Data shown Start Marker

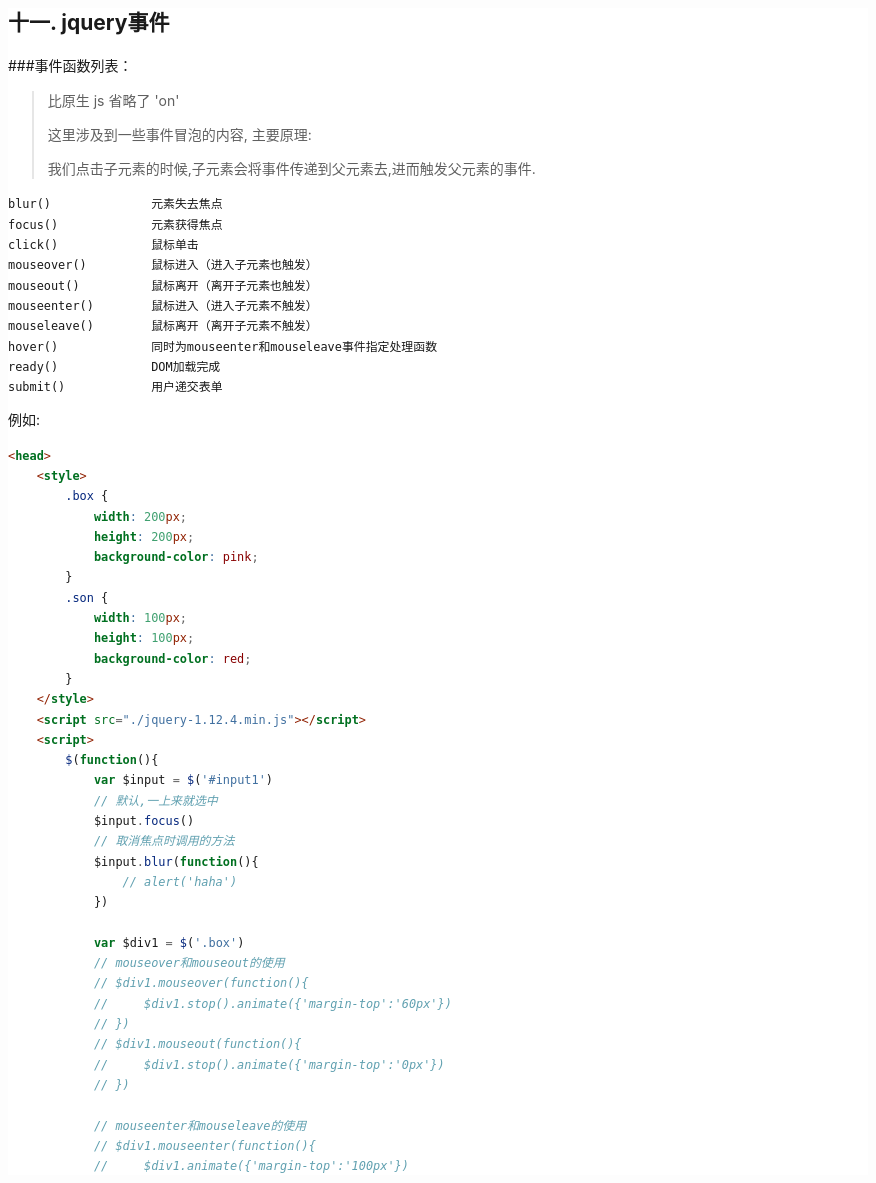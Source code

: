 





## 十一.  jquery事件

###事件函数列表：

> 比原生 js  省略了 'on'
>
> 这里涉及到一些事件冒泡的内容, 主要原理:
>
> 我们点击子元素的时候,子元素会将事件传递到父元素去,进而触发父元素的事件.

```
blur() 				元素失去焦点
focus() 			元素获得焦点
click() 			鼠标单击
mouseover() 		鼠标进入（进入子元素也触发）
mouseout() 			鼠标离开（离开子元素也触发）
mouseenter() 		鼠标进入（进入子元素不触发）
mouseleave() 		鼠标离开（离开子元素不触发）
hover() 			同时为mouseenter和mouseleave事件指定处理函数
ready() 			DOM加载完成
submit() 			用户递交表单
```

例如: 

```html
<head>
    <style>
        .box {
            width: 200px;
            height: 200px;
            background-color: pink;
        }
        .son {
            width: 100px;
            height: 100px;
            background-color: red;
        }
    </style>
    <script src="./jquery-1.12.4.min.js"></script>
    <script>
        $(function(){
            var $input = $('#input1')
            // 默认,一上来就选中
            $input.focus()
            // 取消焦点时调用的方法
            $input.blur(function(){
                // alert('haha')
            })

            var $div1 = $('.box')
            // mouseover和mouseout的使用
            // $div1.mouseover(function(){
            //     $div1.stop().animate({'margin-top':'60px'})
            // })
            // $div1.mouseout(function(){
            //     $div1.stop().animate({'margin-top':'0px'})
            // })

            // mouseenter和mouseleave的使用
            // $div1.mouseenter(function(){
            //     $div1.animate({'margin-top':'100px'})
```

Data shown End Marker

→ Brief: Considering only the data above, return the lines in which "input" occurs.

→ Result of the task:
            var $input = $('#input1')
            $input.focus()
            $input.blur(function(){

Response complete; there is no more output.